◆ **Problem to work on**
Your answer should consist of the lines in the following data that contain "None".

◆ **Input data**
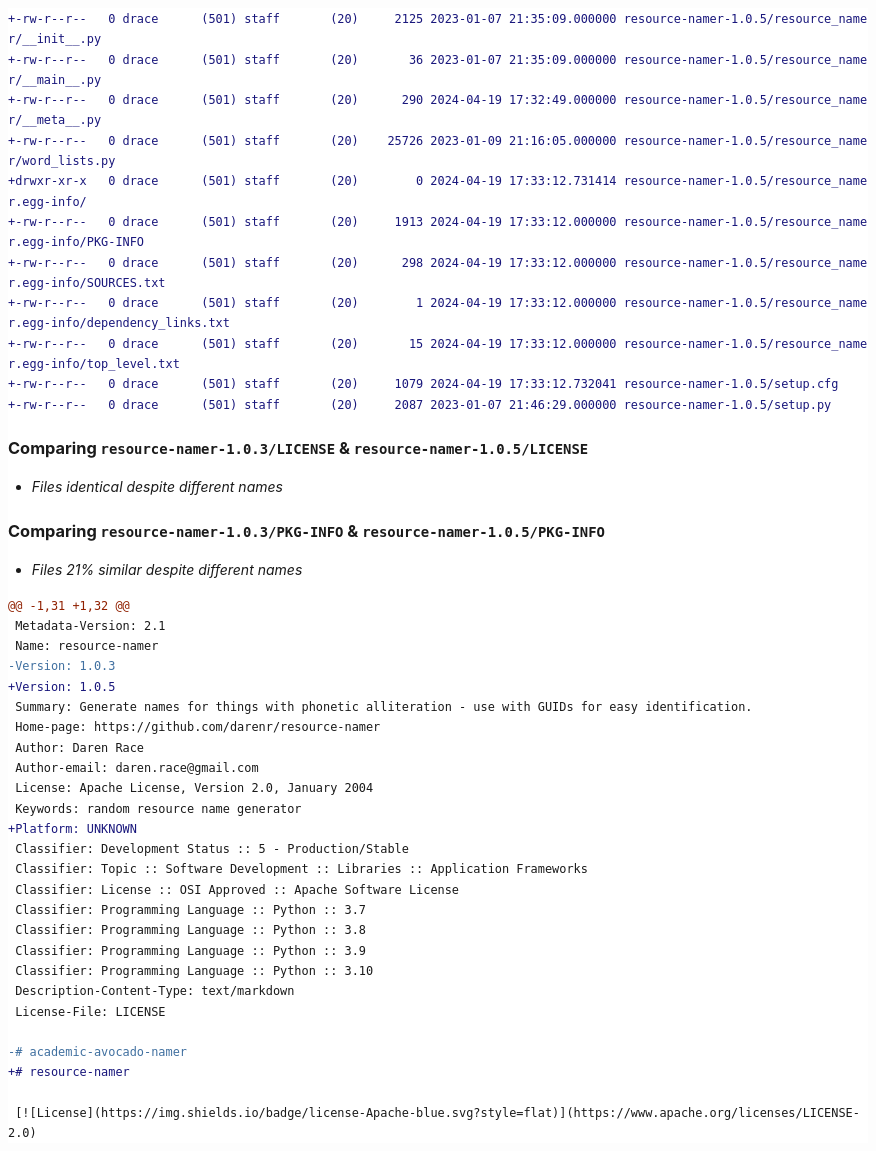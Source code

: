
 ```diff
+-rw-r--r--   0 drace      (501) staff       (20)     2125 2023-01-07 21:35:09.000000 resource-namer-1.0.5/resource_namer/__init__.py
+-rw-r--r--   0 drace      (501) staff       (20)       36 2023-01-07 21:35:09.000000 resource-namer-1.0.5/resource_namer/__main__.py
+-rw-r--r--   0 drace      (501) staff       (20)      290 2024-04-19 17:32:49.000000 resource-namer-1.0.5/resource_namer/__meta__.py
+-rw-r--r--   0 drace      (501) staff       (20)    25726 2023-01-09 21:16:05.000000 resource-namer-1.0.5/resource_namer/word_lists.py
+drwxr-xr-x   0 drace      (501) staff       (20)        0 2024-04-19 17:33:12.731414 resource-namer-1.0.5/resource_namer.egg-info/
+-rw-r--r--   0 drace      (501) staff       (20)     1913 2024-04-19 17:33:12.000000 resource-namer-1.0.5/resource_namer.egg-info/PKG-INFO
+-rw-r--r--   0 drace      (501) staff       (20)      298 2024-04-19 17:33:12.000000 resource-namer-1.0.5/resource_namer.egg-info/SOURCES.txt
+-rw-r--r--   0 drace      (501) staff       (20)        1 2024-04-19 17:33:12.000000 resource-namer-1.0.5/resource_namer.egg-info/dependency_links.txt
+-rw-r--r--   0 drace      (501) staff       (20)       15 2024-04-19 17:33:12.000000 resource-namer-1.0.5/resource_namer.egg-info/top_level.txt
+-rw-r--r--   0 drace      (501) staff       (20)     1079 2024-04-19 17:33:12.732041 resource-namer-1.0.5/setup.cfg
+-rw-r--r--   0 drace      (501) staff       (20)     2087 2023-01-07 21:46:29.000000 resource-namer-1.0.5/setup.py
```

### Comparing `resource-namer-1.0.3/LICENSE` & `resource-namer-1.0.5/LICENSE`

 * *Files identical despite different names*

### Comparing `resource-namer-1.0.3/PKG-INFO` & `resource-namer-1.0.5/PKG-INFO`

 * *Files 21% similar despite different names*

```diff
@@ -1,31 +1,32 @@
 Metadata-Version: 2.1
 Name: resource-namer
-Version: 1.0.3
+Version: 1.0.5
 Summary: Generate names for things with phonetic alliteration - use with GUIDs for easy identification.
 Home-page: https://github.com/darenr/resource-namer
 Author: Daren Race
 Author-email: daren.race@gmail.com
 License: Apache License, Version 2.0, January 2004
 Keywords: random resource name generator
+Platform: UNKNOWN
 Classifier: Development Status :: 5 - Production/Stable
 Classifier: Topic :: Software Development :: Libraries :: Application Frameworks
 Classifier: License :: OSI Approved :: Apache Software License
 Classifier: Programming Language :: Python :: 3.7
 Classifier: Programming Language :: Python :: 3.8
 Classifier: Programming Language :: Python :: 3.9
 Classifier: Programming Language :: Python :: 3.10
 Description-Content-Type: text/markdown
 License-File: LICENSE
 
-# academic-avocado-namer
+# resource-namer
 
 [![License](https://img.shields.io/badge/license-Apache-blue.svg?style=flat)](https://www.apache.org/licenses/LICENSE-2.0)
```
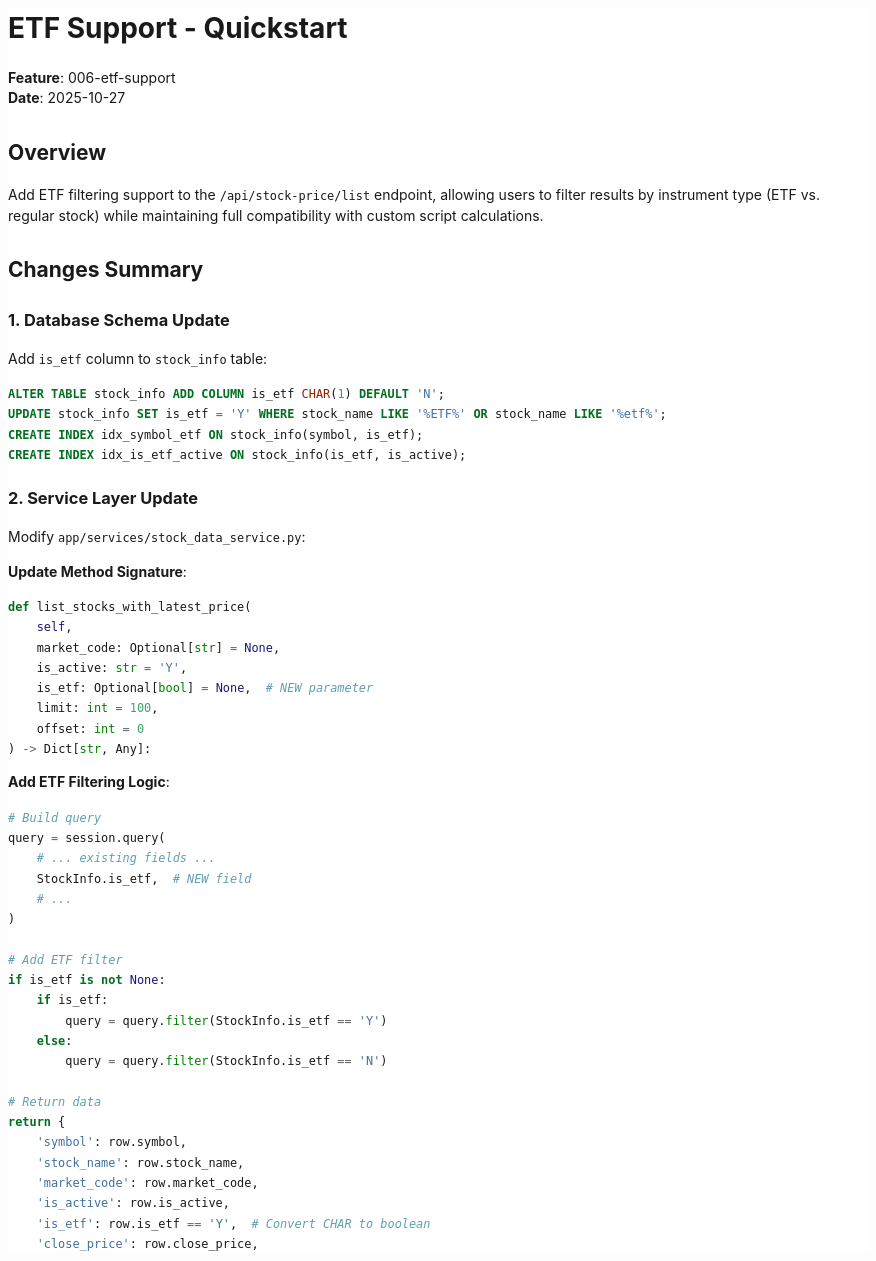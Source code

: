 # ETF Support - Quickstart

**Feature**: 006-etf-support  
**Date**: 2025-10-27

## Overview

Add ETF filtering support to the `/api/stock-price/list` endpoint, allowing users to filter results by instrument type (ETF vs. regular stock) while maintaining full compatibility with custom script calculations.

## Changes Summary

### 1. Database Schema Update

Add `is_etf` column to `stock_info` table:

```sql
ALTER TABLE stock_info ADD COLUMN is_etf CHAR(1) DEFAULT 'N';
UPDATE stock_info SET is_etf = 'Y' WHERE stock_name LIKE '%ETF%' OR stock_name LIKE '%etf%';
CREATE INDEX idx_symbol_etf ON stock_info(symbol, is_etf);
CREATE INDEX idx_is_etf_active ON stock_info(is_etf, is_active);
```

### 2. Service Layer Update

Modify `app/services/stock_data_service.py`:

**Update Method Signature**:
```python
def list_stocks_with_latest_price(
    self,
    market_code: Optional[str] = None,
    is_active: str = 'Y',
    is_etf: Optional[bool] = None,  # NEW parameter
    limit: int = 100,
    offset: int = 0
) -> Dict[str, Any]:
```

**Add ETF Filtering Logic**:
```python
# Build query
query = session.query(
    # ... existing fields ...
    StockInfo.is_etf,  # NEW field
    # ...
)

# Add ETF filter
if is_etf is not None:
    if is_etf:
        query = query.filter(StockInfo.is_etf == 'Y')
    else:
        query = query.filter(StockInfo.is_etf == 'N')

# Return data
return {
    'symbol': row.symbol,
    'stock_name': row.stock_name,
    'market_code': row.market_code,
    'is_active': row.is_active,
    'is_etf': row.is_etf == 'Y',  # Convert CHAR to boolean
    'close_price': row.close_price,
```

◆ **Solution to the problem**
    market_code: Optional[str] = None,
    is_etf: Optional[bool] = None,  # NEW parameter
if is_etf is not None:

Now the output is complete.